2.3 Estimates of gross erosion

The Revised Universal Soil Loss Equation (RUSLE) equation model enabled gross erosion (the sum of rill erosion and interrill erosion) to be estimated (Renard et al. 2011). This equation is defined by:

$$ A=R*K*L*S*P*C $$

(1)

where A is the soil loss (t ha⁻¹ year⁻¹), R is the rainfall erosivity (MJ mm ha⁻¹ h⁻¹), K is a soil erodibility factor (t ha h ha⁻¹ MJ⁻¹ mm⁻¹), LS is the combined length of the ramp with the slope factor, C is a factor of cover crop management, and P is the support practice factor. With the exception of urban areas, roads, and the drainage network, the equation was applied to all other areas of the catchment (i.e., crops, pastures, and forests). The soil loss estimated by RUSLE represents the long-term annual average established by the 40-year records of existing climate data used when calculating erosivity and by the 10 years of soil use and land management data.

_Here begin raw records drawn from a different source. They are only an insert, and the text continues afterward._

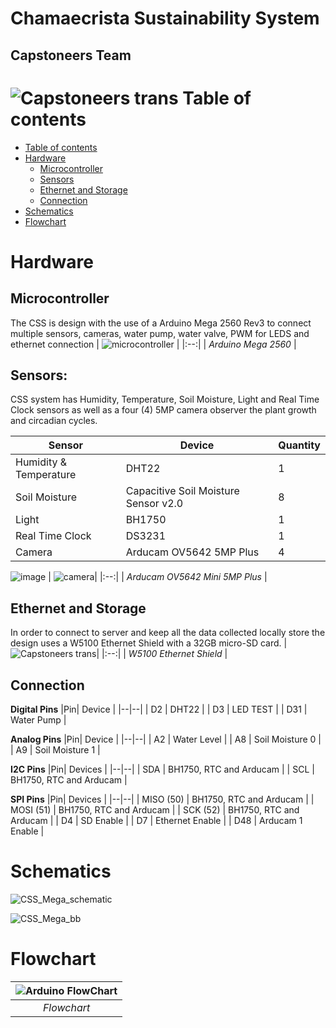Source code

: 
# Chamaecrista Sustainability System
## Capstoneers Team

![Capstoneers trans](https://user-images.githubusercontent.com/47261571/196817226-5c319b4a-13ed-48ca-ab45-da2550528cda.png)
Table of contents
=================
<!--ts-->
   * [Table of contents](#table-of-contents)
   * [Hardware](#hardware)
	   * [Microcontroller](#microcontroller)
	   * [Sensors](#sensors)
	   * [Ethernet and Storage](#ethernet-and-storage) 
	   * [Connection](#connection)
   * [Schematics](#schematics)
   * [Flowchart](#flowchart)
<!--te-->

# Hardware 
## Microcontroller 
The CSS is design with the use of a Arduino Mega 2560 Rev3 to connect multiple sensors, cameras, water pump, water valve, PWM for LEDS and ethernet connection
| ![microcontroller](https://m.media-amazon.com/images/I/61HWKZzJoyL.jpg) | 
|:--:| 
| *Arduino Mega 2560* |

## Sensors:
CSS system has Humidity, Temperature, Soil Moisture, Light and Real Time Clock sensors as well as a four (4) 5MP camera observer the plant growth and circadian cycles. 

| Sensor | Device | Quantity |
| ------ | ------ | ------ |
| Humidity & Temperature | DHT22 | 1 |
| Soil Moisture | Capacitive Soil Moisture Sensor v2.0 | 8 |
| Light | BH1750 | 1 |
| Real Time Clock | DS3231 | 1 |
| Camera | Arducam OV5642 5MP Plus | 4 |

![image](https://user-images.githubusercontent.com/47261571/197027732-2f80bb87-4baa-44e9-acaf-68e66c87043c.png)
| ![camera](https://www.arducam.com/wp-content/uploads/2019/03/B0068-01-600x600.png)| 
|:--:| 
| *Arducam OV5642 Mini 5MP Plus* |
## Ethernet and Storage
In order to connect to server and keep all the data collected locally store the design uses a W5100 Ethernet Shield with a 32GB micro-SD card.
| ![Capstoneers trans](https://media.naylampmechatronics.com/746-superlarge_default/shield-ethernet-w5100.jpg)| 
|:--:| 
| *W5100 Ethernet Shield* |

## Connection
**Digital Pins**
|Pin| Device |
|--|--|
| D2 | DHT22 |
| D3 | LED TEST |
| D31 | Water Pump |

**Analog Pins**
|Pin| Device |
|--|--|
| A2 | Water Level |
| A8 | Soil Moisture 0 |
| A9 | Soil Moisture 1 |

**I2C Pins**
|Pin| Devices |
|--|--|
| SDA | BH1750, RTC and Arducam |
| SCL | BH1750, RTC and Arducam |

**SPI Pins**
|Pin| Devices |
|--|--|
| MISO (50) | BH1750, RTC and Arducam |
| MOSI (51) | BH1750, RTC and Arducam |
| SCK (52) | BH1750, RTC and Arducam |
| D4 | SD Enable |
| D7 | Ethernet Enable |
| D48 | Arducam 1 Enable |


# Schematics
![CSS_Mega_schematic](https://user-images.githubusercontent.com/47261571/197084906-7c535ea8-2976-4c50-b3dc-58fcc68ec1c2.png)

![CSS_Mega_bb](https://user-images.githubusercontent.com/47261571/197085551-87504bf1-0b9b-459f-9fd4-cf604f3f13c4.png)

# Flowchart
| ![Arduino FlowChart](https://user-images.githubusercontent.com/47261571/197080398-4bb89d93-62b2-4a13-b803-3472d3429018.png)| 
|:--:| 
| *Flowchart* |


    

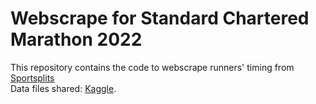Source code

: # Webscrape for Standard Chartered Marathon 2022
This repository contains the code to webscrape runners' timing from [Sportsplits](https://www.sportsplits.com/races/singapore-marathon-2022/) <br />
Data files shared: [Kaggle](https://www.kaggle.com/datasets/clement7903/standard-chartered-marathon-2022).
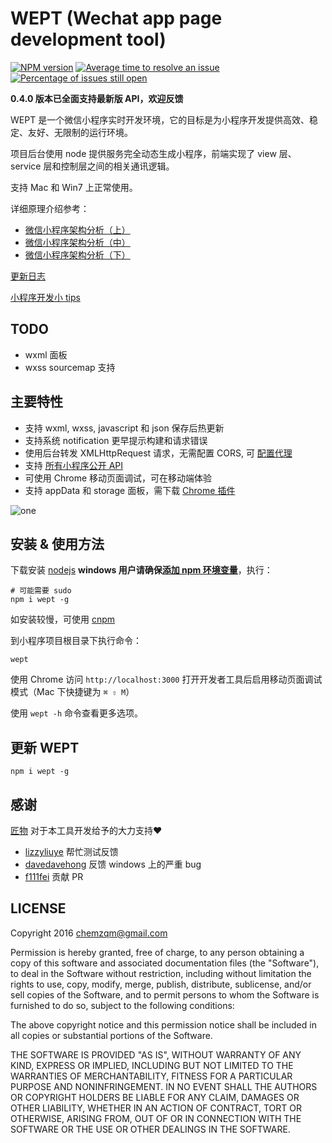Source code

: # WEPT (Wechat app page development tool)

[![NPM version](https://img.shields.io/npm/v/wept.svg)](https://www.npmjs.com/package/wept)
[![Average time to resolve an issue](http://isitmaintained.com/badge/resolution/chemzqm/wept.svg)](http://isitmaintained.com/project/chemzqm/wept "Average time to resolve an issue")
[![Percentage of issues still open](http://isitmaintained.com/badge/open/chemzqm/wept.svg)](http://isitmaintained.com/project/chemzqm/wept "Percentage of issues still open")

**0.4.0 版本已全面支持最新版 API，欢迎反馈**

WEPT 是一个微信小程序实时开发环境，它的目标是为小程序开发提供高效、稳定、友好、无限制的运行环境。

项目后台使用 node 提供服务完全动态生成小程序，前端实现了 view 层、service 层和控制层之间的相关通讯逻辑。

支持 Mac 和 Win7 上正常使用。

详细原理介绍参考：

* [微信小程序架构分析（上）](https://zhuanlan.zhihu.com/p/22754296)
* [微信小程序架构分析（中）](https://zhuanlan.zhihu.com/p/22765476)
* [微信小程序架构分析（下）](https://zhuanlan.zhihu.com/p/22932309)

[更新日志](https://github.com/chemzqm/wept/blob/master/history.md)

[小程序开发小 tips](https://github.com/chemzqm/wept/wiki/%E5%B0%8F%E7%A8%8B%E5%BA%8F%E5%BC%80%E5%8F%91%E5%B0%8F-tips)

## TODO

* wxml 面板
* wxss sourcemap 支持

## 主要特性

* 支持 wxml, wxss, javascript 和 json 保存后热更新
* 支持系统 notification 更早提示构建和请求错误
* 使用后台转发 XMLHttpRequest 请求，无需配置 CORS, 可 [配置代理](https://github.com/chemzqm/wept/wiki/wept-%E9%85%8D%E7%BD%AE%E6%96%87%E4%BB%B6)
* 支持 [所有小程序公开 API](https://github.com/chemzqm/wept/wiki/API-%E6%8E%A5%E5%8F%A3%E5%AE%9E%E7%8E%B0%E7%8A%B6%E6%80%81)
* 可使用 Chrome 移动页面调试，可在移动端体验
* 支持 appData 和 storage 面板，需下载 [Chrome 插件](https://chrome.google.com/webstore/detail/wechat-devtools-extension/cmpjfobofbhbghjodehbohchlghacmll)

![one](https://cloud.githubusercontent.com/assets/251450/19413094/f46273d6-9356-11e6-9216-06ef2e2e3888.gif)

## 安装 & 使用方法

下载安装 [nodejs](https://nodejs.org) __windows 用户请确保[添加 npm 环境变量](http://jingyan.baidu.com/article/2d5afd69e243cc85a2e28efa.html)__，执行：
    
    # 可能需要 sudo
    npm i wept -g

如安装较慢，可使用 [cnpm](http://npm.taobao.org/)

到小程序项目根目录下执行命令：

    wept

使用 Chrome 访问 `http://localhost:3000` 打开开发者工具后启用移动页面调试模式（Mac 下快捷键为 `⌘ ⇧ M`）

使用 `wept -h` 命令查看更多选项。

## 更新 WEPT

    npm i wept -g

## 感谢

[匠物](https://www.jiangwoo.com/) 对于本工具开发给予的大力支持❤️

* [lizzyliuye](https://github.com/lizzyliuye) 帮忙测试反馈
* [davedavehong](https://github.com/davedavehong) 反馈 windows 上的严重 bug
* [f111fei](https://github.com/f111fei) 贡献 PR

## LICENSE

Copyright 2016 chemzqm@gmail.com

Permission is hereby granted, free of charge, to any person obtaining
a copy of this software and associated documentation files (the "Software"),
to deal in the Software without restriction, including without limitation
the rights to use, copy, modify, merge, publish, distribute, sublicense,
and/or sell copies of the Software, and to permit persons to whom the
Software is furnished to do so, subject to the following conditions:

The above copyright notice and this permission notice shall be included
in all copies or substantial portions of the Software.

THE SOFTWARE IS PROVIDED "AS IS", WITHOUT WARRANTY OF ANY KIND,
EXPRESS OR IMPLIED, INCLUDING BUT NOT LIMITED TO THE WARRANTIES
OF MERCHANTABILITY, FITNESS FOR A PARTICULAR PURPOSE AND NONINFRINGEMENT.
IN NO EVENT SHALL THE AUTHORS OR COPYRIGHT HOLDERS BE LIABLE FOR ANY CLAIM,
DAMAGES OR OTHER LIABILITY, WHETHER IN AN ACTION OF CONTRACT,
TORT OR OTHERWISE, ARISING FROM, OUT OF OR IN CONNECTION WITH THE SOFTWARE
OR THE USE OR OTHER DEALINGS IN THE SOFTWARE.
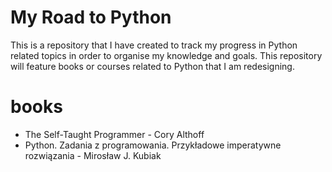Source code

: # My Road to Python

This is a repository that I have created to track my progress in Python related topics in order to organise my knowledge and goals.
This repository will feature books or courses related to Python that I am redesigning.

# books
- The Self-Taught Programmer - Cory Althoff
- Python. Zadania z programowania. Przykładowe imperatywne rozwiązania - Mirosław J. Kubiak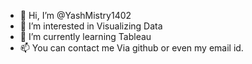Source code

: - 👋 Hi, I’m @YashMistry1402
- 👀 I’m interested in Visualizing Data 
- 🌱 I’m currently learning Tableau
- 📫 You can contact me Via github or even my email id.

<!---
YashMistry1402/YashMistry1402 is a ✨ special ✨ repository because its `README.md` (this file) appears on your GitHub profile.
You can click the Preview link to take a look at your changes.
--->
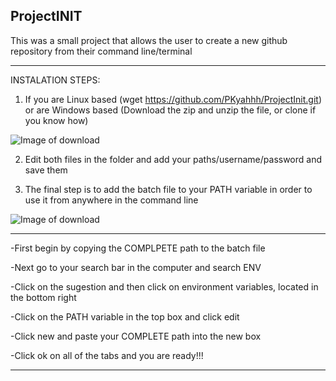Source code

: ProjectINIT
----------------------------------------------------
This was a small project that allows the user to create a new github repository from their command line/terminal



----------------------------------------------------
INSTALATION STEPS:
1. If you are Linux based (wget https://github.com/PKyahhh/ProjectInit.git) or are Windows based (Download the zip and unzip the file, or clone if you know how)

  ![Image of download](https://lh3.googleusercontent.com/-sVs5xthbeLY/X4HIZQ6HNfI/AAAAAAAAQ1E/7jrltkbRoYQnSJehsjNcALPjVrUIotApQCK8BGAsYHg/s0/Capture.PNG)

2. Edit both files in the folder and add your paths/username/password and save them

3. The final step is to add the batch file to your PATH variable in order to use it from anywhere in the command line 

![Image of download](https://lh3.googleusercontent.com/-ENXsWaOFC28/X4HMOWONF9I/AAAAAAAAQ2M/l7EUAAgcBygUB2DAjn-2C_e9xR57h1UBACK8BGAsYHg/s0/Capture3.PNG)
***
  -First begin by copying the COMPLPETE path to the batch file

  -Next go to your search bar in the computer and search ENV

  -Click on the sugestion and then click on environment variables, located in the bottom right

  -Click on the PATH variable in the top box and click edit

  -Click new and paste your COMPLETE path into the new box

  -Click ok on all of the tabs and you are ready!!!
***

It is important to highlight that, whenever possible, factors were calculated following specific local selection criteria parameters and equations. In the calculation of R and K factors, equations developed for the study site were used. The L factor included the current complexity in the catchment, and data from the cover crops used in the catchment were used to determine the C factor.

The RUSLE model was run within a geographical information system (GIS) environment. Individual GIS files were created for each factor in the RUSLE and combined by cell grid modeling to predict gross erosion in a spatial domain.

2.3.1 Erosivity factor (R)

Data (40-year records) from a National Water Agency (ANA) rainfall monitoring station and a National Institute of Meteorology (INMET) monitoring station, both situated within the catchment, were used to estimate the annual average rainfall. The amount of rainfall erosivity (R) was calculated with an equation developed by Cassol et al. (2007) specifically for the region:

$$ {\mathrm{EI}}_{30}=109.65*{\mathrm{Rc}}^{0.76} $$

(2)

where EI₃₀ is the rainfall erosivity index (MJ mm ha⁻¹ h⁻¹) and Rc is the rainfall coefficient in millimeters (Rc = p ²/P, where p is the monthly precipitation in mm and P is the total annual precipitation in mm). The calculated value for erosivity was 8978 MJ mm ha⁻¹ year⁻¹, which is close to the 8825-MJ mm ha⁻¹ year⁻¹ annual average estimated by Cassol et al. (2007) for the same region.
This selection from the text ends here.